Words by Naoto Fukasawa

“I believe that design is attributing a countenance to an object. It’s not about creating a shape. Since the countenance of an object is its natural state, it is accompanied by a given environment and set of circumstances. The presence of this object has an outer boundary. This is termed the ambience, atmosphere or context; the countenance of this object engenders the surrounding atmosphere, and this atmosphere in turn attributes a countenance to the shape.

Design evinces an object’s countenance by tracing a contour along the border of an object and that which surrounds it…. Being on the creative side of things, I try to design not from the perspective of creating something new, but rather from a viewpoint of helping people realize something that they actually knew already. That’s what attributing a countenance to an object is. It’s attributing an incarnation to an abstract, a physical structure to a soul.

I believe that it is possible to infer the inevitability of being able to see those things that should be there, from shared situations and environments. This is what drawing a contour line within a situation entails. I think you could possibly call this ‘embodiment’. When I came across the term, I realized it was what I had been doing. Incarnation; manifestation; avatar; symbol; paradigm; epitome; quintessence; expression; materialization; ideal. All of these terms are synonymous with embodiment, and they are all applicable to design.

Portrait of Naoto Fukasawa
Portrait of Naoto Fukasawa

Since the countenance of an object is in motion, its contour line is also in motion. Since the people around this object are also moving, the form that object takes is not fixed. People notice invariable traits in a form as they move. These denote universality, archetypes or quintessence….
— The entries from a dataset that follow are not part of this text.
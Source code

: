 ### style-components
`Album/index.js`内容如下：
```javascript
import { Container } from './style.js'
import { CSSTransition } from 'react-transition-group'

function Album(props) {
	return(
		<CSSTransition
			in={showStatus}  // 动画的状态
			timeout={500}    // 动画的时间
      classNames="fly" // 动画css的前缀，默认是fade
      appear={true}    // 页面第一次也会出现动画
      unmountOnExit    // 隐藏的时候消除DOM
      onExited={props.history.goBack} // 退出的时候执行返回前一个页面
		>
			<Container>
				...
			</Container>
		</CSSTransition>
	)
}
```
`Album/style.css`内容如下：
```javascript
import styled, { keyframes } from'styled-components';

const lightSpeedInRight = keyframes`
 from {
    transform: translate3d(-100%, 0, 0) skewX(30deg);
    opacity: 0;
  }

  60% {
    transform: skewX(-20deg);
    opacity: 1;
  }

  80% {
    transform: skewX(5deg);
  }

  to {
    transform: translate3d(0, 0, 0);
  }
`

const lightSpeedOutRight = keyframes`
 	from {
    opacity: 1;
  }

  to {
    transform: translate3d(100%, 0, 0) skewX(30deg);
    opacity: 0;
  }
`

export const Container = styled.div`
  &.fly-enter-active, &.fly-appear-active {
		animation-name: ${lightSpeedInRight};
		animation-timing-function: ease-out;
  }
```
According to this notion, archetypes transcending the individual exist universally across mankind; I understood this as meaning that perhaps there was an unconscious psychology to mutually feeling when something is good, that transcended place and time. The sensation of knowing when something is good then is an inherited trait. If this were not so, we would be unable to distinguish good from bad in terms of things we design. Putting it in simpler terms, there is a form that people admire. This is not something they just favour visually; it’s something that they feel with all of their senses. Despite not touching it, they feel it with their eyes. If the term ‘see’ is used to describe the situation where the eyes and the conscious are connected, then at the same time, the eyes unconsciously touch on the environment as a whole. That which we perceive with our eyes and feel with our combined senses is the context; and that which this comprises is an object’s perimeter, or ambience.
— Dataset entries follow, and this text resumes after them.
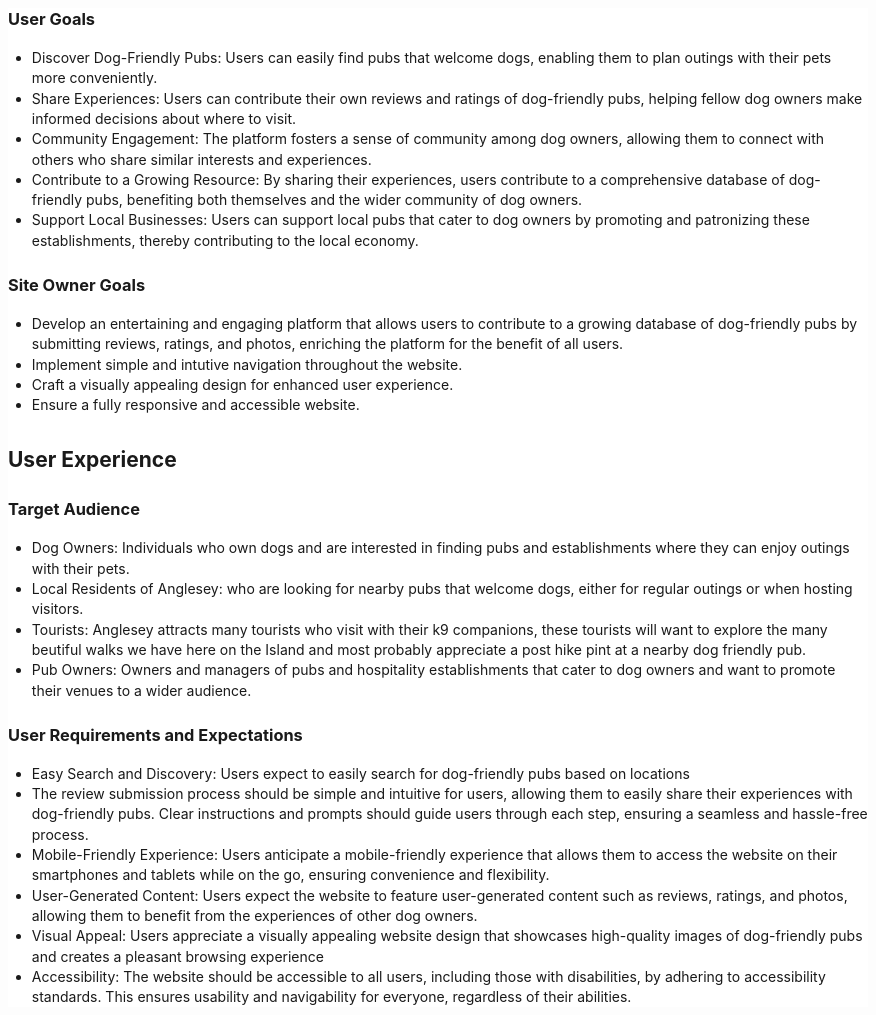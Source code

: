 ### User Goals
- Discover Dog-Friendly Pubs: Users can easily find pubs that welcome dogs, enabling them to plan outings with their pets more conveniently.
- Share Experiences: Users can contribute their own reviews and ratings of dog-friendly pubs, helping fellow dog owners make informed decisions about where to visit.
- Community Engagement: The platform fosters a sense of community among dog owners, allowing them to connect with others who share similar interests and experiences.
- Contribute to a Growing Resource: By sharing their experiences, users contribute to a comprehensive database of dog-friendly pubs, benefiting both themselves and the wider community of dog owners.
- Support Local Businesses: Users can support local pubs that cater to dog owners by promoting and patronizing these establishments, thereby contributing to the local economy.


### Site Owner Goals

- Develop an entertaining and engaging platform that allows users to contribute to a growing database of dog-friendly pubs by submitting reviews, ratings, and photos, enriching the platform for the benefit of all users. 
- Implement simple and intutive navigation throughout the website.
- Craft a visually appealing design for enhanced user experience.
- Ensure a fully responsive and accessible website.


## User Experience

### Target Audience

- Dog Owners: Individuals who own dogs and are interested in finding pubs and establishments where they can enjoy outings with their pets.
- Local Residents of Anglesey: who are looking for nearby pubs that welcome dogs, either for regular outings or when hosting visitors.
- Tourists: Anglesey attracts many tourists who visit with their k9 companions, these tourists will want to explore the many beutiful walks we have here on the Island and most probably appreciate a post hike pint at a nearby dog friendly pub.
- Pub Owners: Owners and managers of pubs and hospitality establishments that cater to dog owners and want to promote their venues to a wider audience.

### User Requirements and Expectations

- Easy Search and Discovery: Users expect to easily search for dog-friendly pubs based on locations
- The review submission process should be simple and intuitive for users, allowing them to easily share their experiences with dog-friendly pubs. Clear instructions and prompts should guide users through each step, ensuring a seamless and hassle-free process.
- Mobile-Friendly Experience: Users anticipate a mobile-friendly experience that allows them to access the website on their smartphones and tablets while on the go, ensuring convenience and flexibility.
- User-Generated Content: Users expect the website to feature user-generated content such as reviews, ratings, and photos, allowing them to benefit from the experiences of other dog owners.
- Visual Appeal: Users appreciate a visually appealing website design that showcases high-quality images of dog-friendly pubs and creates a pleasant browsing experience
- Accessibility: The website should be accessible to all users, including those with disabilities, by adhering to accessibility standards. This ensures usability and navigability for everyone, regardless of their abilities.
As with paintings or sculptures in an art museum, whose existence is highlighted through the visual sensory organs being drawn to them by the white walls and overhead lighting acting as a backdrop, the things that we design also have a background – that chaotic thing we call life. Designing the countenance of an object is also creating an ambience that includes this background. So, we must consider our stance based on the role of the object that is designed. Light, air, scent and sound are also included in an object’s design. The object is alive. People perceive its countenance the way it is because it is moving.”